The bundles of bad home mortgages that panicked the Bush and Obama administrations have turned out to be not so toxic for the financial industry after all.
After assembling $700 billion to deal with the problem, the government is devoting a relatively modest $30 billion to buy troubled mortgage-backed securities.
With that on the back burner, the big threat to the economy is now believed to be troubled credit card, commercial real estate and commercial industrial debt.
These bad loans, made worse by the severity of the recession, could be responsible for two-thirds of banks' losses.
"The commercial real estate time bomb is ticking," Rep. Carolyn Maloney, D-N.Y., said Thursday at a congressional hearing.
On that front, the administration is still looking for a solution. A so-called "legacy loan" purchase plan by the Federal Deposit Insurance Corp. announced last March has fizzled.
At the end of the first quarter of this year, banks held about $1.8 trillion in commercial real estate loans. About 7 percent of those loans were considered delinquent, almost twice the level a year earlier, Jon D. Greenlee, the Federal Reserve's associate director for banking supervision and regulation, told Congress on Thursday.

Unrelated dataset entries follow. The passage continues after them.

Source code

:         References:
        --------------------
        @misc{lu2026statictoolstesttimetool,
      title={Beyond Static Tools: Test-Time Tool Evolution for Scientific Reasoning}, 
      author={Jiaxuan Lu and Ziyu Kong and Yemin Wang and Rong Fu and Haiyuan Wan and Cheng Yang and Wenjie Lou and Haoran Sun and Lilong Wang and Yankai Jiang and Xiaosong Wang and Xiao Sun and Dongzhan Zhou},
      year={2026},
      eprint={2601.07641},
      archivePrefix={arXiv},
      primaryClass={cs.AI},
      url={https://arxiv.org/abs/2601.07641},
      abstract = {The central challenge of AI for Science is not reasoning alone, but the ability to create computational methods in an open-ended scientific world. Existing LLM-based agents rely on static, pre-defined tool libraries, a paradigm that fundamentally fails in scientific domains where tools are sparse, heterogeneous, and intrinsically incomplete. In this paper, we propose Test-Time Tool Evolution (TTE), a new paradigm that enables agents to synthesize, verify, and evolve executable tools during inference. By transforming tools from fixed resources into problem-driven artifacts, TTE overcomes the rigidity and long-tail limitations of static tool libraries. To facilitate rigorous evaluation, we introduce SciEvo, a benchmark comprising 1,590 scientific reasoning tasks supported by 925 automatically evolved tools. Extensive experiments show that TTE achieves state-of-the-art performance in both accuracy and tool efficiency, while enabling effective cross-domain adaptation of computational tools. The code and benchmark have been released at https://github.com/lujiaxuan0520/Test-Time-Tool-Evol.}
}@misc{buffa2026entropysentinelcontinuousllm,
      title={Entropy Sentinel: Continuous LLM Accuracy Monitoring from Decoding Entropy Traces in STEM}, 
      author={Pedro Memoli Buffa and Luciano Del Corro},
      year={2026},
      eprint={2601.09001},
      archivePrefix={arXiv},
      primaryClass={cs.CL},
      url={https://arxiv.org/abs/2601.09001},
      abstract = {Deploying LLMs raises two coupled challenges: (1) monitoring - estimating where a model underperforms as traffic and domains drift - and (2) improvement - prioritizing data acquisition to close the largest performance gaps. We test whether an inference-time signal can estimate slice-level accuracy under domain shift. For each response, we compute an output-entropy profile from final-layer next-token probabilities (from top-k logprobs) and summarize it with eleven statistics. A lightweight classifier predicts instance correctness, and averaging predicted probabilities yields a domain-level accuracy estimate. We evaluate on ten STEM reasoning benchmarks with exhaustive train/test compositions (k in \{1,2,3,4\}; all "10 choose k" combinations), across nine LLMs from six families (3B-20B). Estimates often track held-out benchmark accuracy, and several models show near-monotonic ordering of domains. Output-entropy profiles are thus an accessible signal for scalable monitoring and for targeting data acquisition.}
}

"Yes, the need to buy toxic assets from the banks is less present than it was," Sen. Chuck Schumer, D-N.Y., told The Associated Press. "There are still lots of other problems."
It's hard to imagine today the dread with which Wall Street and top government officials viewed the mortgage-backed assets that banks were carrying last September. Lawmakers were told that these securities had so been so devalued that they had pushed the entire economy to the edge of a precipice. Congress moved swiftly to pass the $700 billion Troubled Asset Relief Program.

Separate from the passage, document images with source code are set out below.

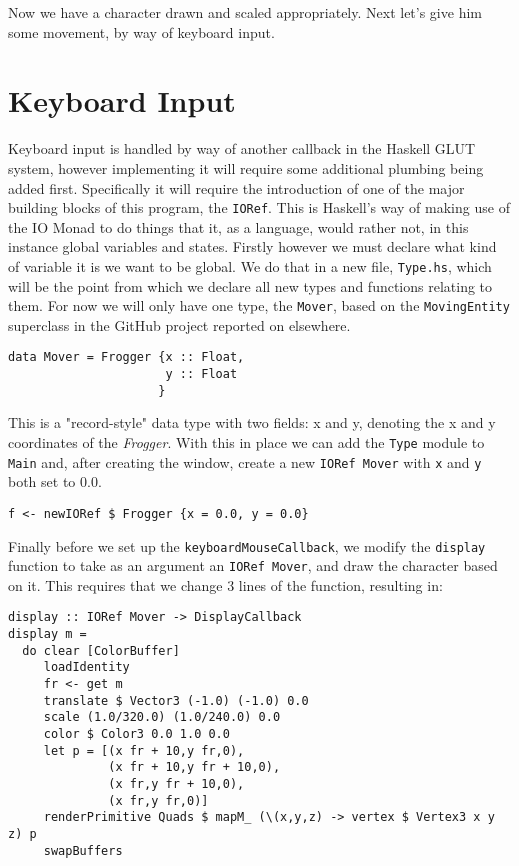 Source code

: \documentclass[12pt, a4paper]{report}
\begin{document}
Now we have a character drawn and scaled appropriately.
Next let's give him some movement, by way of keyboard input.

\section{Keyboard Input}

Keyboard input is handled by way of another callback in the Haskell GLUT system, however implementing it will require some additional plumbing being added first.
Specifically it will require the introduction of one of the major building blocks of this program, the \verb|IORef|.
This is Haskell's way of making use of the IO Monad to do things that it, as a language, would rather not, in this instance global variables and states.
Firstly however we must declare what kind of variable it is we want to be global.
We do that in a new file, \verb|Type.hs|, which will be the point from which we declare all new types and functions relating to them.
For now we will only have one type, the \verb|Mover|, based on the \verb|MovingEntity| superclass in the GitHub project reported on elsewhere.

\begin{lstlisting}
data Mover = Frogger {x :: Float,
                      y :: Float
                     }
\end{lstlisting}

This is a "record-style" data type with two fields: x and y, denoting the x and y coordinates of the \textit{Frogger}.
With this in place we can add the \verb|Type| module to \verb|Main| and, after creating the window, create a new \verb|IORef Mover| with \verb|x| and \verb|y| both set to 0.0.

\begin{lstlisting}
f <- newIORef $ Frogger {x = 0.0, y = 0.0}
\end{lstlisting}

Finally before we set up the \verb|keyboardMouseCallback|, we modify the \verb|display| function to take as an argument an \verb|IORef Mover|, and draw the character based on it.
This requires that we change 3 lines of the function, resulting in:

\begin{lstlisting}[xleftmargin=-0.1\textwidth, xrightmargin=-0.1\textwidth]
display :: IORef Mover -> DisplayCallback
display m =
  do clear [ColorBuffer]
     loadIdentity
     fr <- get m
     translate $ Vector3 (-1.0) (-1.0) 0.0
     scale (1.0/320.0) (1.0/240.0) 0.0
     color $ Color3 0.0 1.0 0.0
     let p = [(x fr + 10,y fr,0),
              (x fr + 10,y fr + 10,0),
              (x fr,y fr + 10,0),
              (x fr,y fr,0)]
     renderPrimitive Quads $ mapM_ (\(x,y,z) -> vertex $ Vertex3 x y z) p
     swapBuffers
\end{lstlisting}
\end{document}
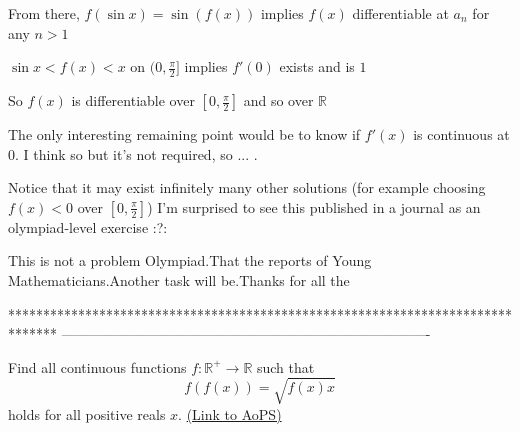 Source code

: \begin{solution}
From there, $f(\sin x)=\sin (f(x))$ implies $f(x)$ differentiable at $a_n$ for any $n>1$

$\sin x<f(x)<x$ on $(0,\frac{\pi}2]$ implies $f'(0)$ exists and is $1$

So $f(x)$ is differentiable over $[0,\frac{\pi}2]$ and so over $\mathbb R$

The only interesting remaining point would be to know if $f'(x)$ is continuous at $0$. I think so but it's not required, so ... .


Notice that it may exist infinitely many other solutions (for example choosing $f(x)<0$ over $[0,\frac{\pi}2]$)
I'm surprised to see this published in a journal as an olympiad-level exercise :?:
\end{solution}



\begin{solution}
	This is not a problem Olympiad.That the reports of Young Mathematicians.Another task will be.Thanks for all the 
\end{solution}
*******************************************************************************
-------------------------------------------------------------------------------

\begin{problem}
	Find all continuous functions $f: \mathbb{R}^+ \to\mathbb{R}$ such that
\[f(f(x))=\sqrt{f(x)x}\]
holds for all positive reals $x$.
	\flushright \href{https://artofproblemsolving.com/community/c6h446102}{(Link to AoPS)}
\end{problem}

As initially planned, the program would have bought, managed and sold these toxic assets to allow banks to recapitalize and free up more lending. But then-Treasury Secretary Henry Paulson and other members of President George W. Bush's team soon found that it was nearly impossible to assign a price to those assets.
Instead, the Bush administration and later the Obama administration reassembled TARP into about a dozen separate programs.

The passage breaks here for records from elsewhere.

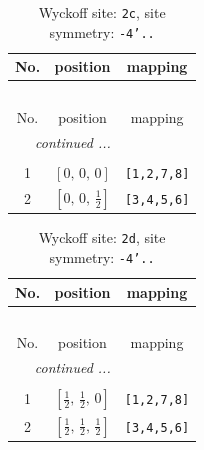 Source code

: \documentclass[fleqn,8pt]{jsarticle}
\begin{document}
\renewcommand{\arraystretch}{1.2}
\begin{longtable}{ccc}
\caption{Wyckoff site: {\tt 2c}, site symmetry: {\tt -4'..}}
 \\
 \hline \hline
No. & position & mapping \\ \hline \endfirsthead

\multicolumn{2}{l}{\tablename\ \thetable{}} \\
 \hline \hline
No. & position & mapping \\ \hline \endhead

 \hline \hline
\multicolumn{2}{r}{\footnotesize\it continued ...} \\ \endfoot

 \hline \hline
\multicolumn{2}{r}{} \\ \endlastfoot

1 & $\left[ 0,\, 0,\, 0 \right]$ & {\tt [1,2,7,8]} \\ \hline
2 & $\left[ 0,\, 0,\, \frac{1}{2} \right]$ & {\tt [3,4,5,6]} \\
\end{longtable}
\renewcommand{\arraystretch}{1.2}
\begin{longtable}{ccc}
\caption{Wyckoff site: {\tt 2d}, site symmetry: {\tt -4'..}}
 \\
 \hline \hline
No. & position & mapping \\ \hline \endfirsthead

\multicolumn{2}{l}{\tablename\ \thetable{}} \\
 \hline \hline
No. & position & mapping \\ \hline \endhead

 \hline \hline
\multicolumn{2}{r}{\footnotesize\it continued ...} \\ \endfoot

 \hline \hline
\multicolumn{2}{r}{} \\ \endlastfoot

1 & $\left[ \frac{1}{2},\, \frac{1}{2},\, 0 \right]$ & {\tt [1,2,7,8]} \\ \hline
2 & $\left[ \frac{1}{2},\, \frac{1}{2},\, \frac{1}{2} \right]$ & {\tt [3,4,5,6]} \\
\end{longtable}
\renewcommand{\arraystretch}{1.2}
\end{document}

The government now is making large, direct infusions into hundreds of financial institutions, and helping lenders modify mortgages. The government also is using loans and other subsidies to prop up the largest firms, including banks, automakers and an insurance company.
The Treasury Department predicts that it has about $127 billion in TARP money that has not been spent or earmarked for a particular program. Of that, $70 billion represents money repaid by banks and has prompted a debate in Congress as to whether it should be used to reduce the deficit or, as Treasury wants, as a contingency for other financial sector assistance.
What's more, administration officials warn that the mortgage-backed securities, amassed during the subprime real estate boom, could still come back and bite the financial sector. But for now, they're not the main thing dragging banks down.
What altered the landscape? In a word, attitude.
"What we're seeing is a change in sentiment and confidence," said Mark Tenhundfeld, a senior vice president at the American Bankers Association.
To be sure, there were steps along the way that contributed. The board that sets U.S. accounting standards gave companies more leeway in valuing assets and reporting losses. Federal Reserve stress tests on the nation's top banks also showed that even with their bad assets and troubled loans, they could still function. Pressed by the government, they then proceeded to raise $100 billion in new capital.
And the economy, though still sputtering, shows signs of bottoming out.
"The fact that the market itself and the institutions have actually strengthened themselves has given a degree of confidence that institutions may not be under such intense pressure to dispose of assets," said Randy Marshall, who heads the financial services practice at Protiviti, a global business consulting and internal auditing firm.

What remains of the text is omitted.